But as a side not: in Jenn Surr's 4.92 vault, she only added about 56J of energy to her vault. This amount of energy raised her vault 9cm. Because of her weight being less than that of Bubka's she needs less energy to raise her vault height, so if she were to put in enough energy to raise her vault 33cm more than just her speed allows (as Bubka did) you would get a vault of about 5.16m.

Also Bubka's kinetic energy never reached 0 because he always landed deep in the pit. Had it reached 0 he would land in the box.

[ADTF Academy]

All this is good if the object is being shot from the ground. However, pole vaulters are not they are from an upright position. The true question is at what height does this all begin.

The original poster stated mgh or (80)(9.81)(6.15) this would be as if Bubka came from the ground and does not take into account COM at TO or Reach height.

Later someone stated a COM was at 3' so Bubka really only needed to rise 5.25 changing the entire thought of energy gained in vault.

(80)(9.81)(6.15) = 4827
(80)(9.81)(5.25) = 4120


However where is the energy actually being applied? The exact location changes based on models use, but I feel it is being applied through or near the hands. Please correct me if I am wrong but wouldn't that mean we need to calculate off reach at impact? If not please explain why starting height is lower than point of application. Lets assume 7'6" reach (probably higher)

(80)(9.81)(3.86) = 3030

9.6 m/s speed would be 1/2(80)(9.6)^2 = 3686

A loss of kinetic to Potential energy of 656 joules.

If we look at it from the ground than yes energy was created or even if we look at it from COM at takeoff energy was created. If we look at it from reach height, point of rotation and exactly how high we need to go than energy was not created energy was conserved. Unless I am naive I do believe it takes energy to bend a pole, rotate that pole and unbend it. Yes our swing and extension can add energy back into the system, but I do not feel until proven wrong that it can add enough energy to overcome the other factors. If anything it aids in minimizing energy loss thus energy conservation. This is in lines with the extension of the top arm at top. I have stated before try to do a 1 handed pushup upside down. How far can you raise your COM? Extension of arm at top is about conserving energy hence staying in line with the pole, not creating it.
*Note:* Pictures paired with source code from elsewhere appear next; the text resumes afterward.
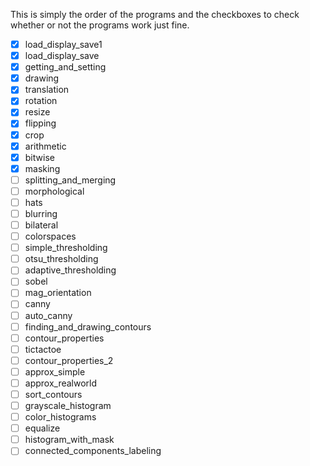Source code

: 
This is simply the order of the programs and the checkboxes to check whether or not the programs work just fine.

- [x] load_display_save1<br>
- [x] load_display_save<br>
- [x] getting_and_setting<br>
- [x] drawing<br>
- [x] translation<br>
- [x] rotation<br>
- [x] resize<br>
- [x] flipping<br>
- [x] crop<br>
- [x] arithmetic<br>
- [x] bitwise<br>
- [x] masking<br>
- [ ] splitting_and_merging<br>
- [ ] morphological<br>
- [ ] hats<br>
- [ ] blurring<br>
- [ ] bilateral<br>
- [ ] colorspaces<br>
- [ ] simple_thresholding<br>
- [ ] otsu_thresholding<br>
- [ ] adaptive_thresholding<br>
- [ ] sobel<br>
- [ ] mag_orientation<br>
- [ ] canny<br>
- [ ] auto_canny<br>
- [ ] finding_and_drawing_contours<br>
- [ ] contour_properties<br>
- [ ] tictactoe<br>
- [ ] contour_properties_2<br>
- [ ] approx_simple<br>
- [ ] approx_realworld<br>
- [ ] sort_contours<br>
- [ ] grayscale_histogram<br>
- [ ] color_histograms<br>
- [ ] equalize<br>
- [ ] histogram_with_mask<br>
- [ ] connected_components_labeling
Till we can actually get data on the amount of energy needed to bend and unbend a pole at x stiffness with y mass, many of these talks are hypothetical at best. Any data can be made to look great at proving a point till you are asked to show hard data to support.

[ADTF Academy]

here is another interesting point I thought about.


At what point in time exactly does the concepts switch from Kinetic to Potential?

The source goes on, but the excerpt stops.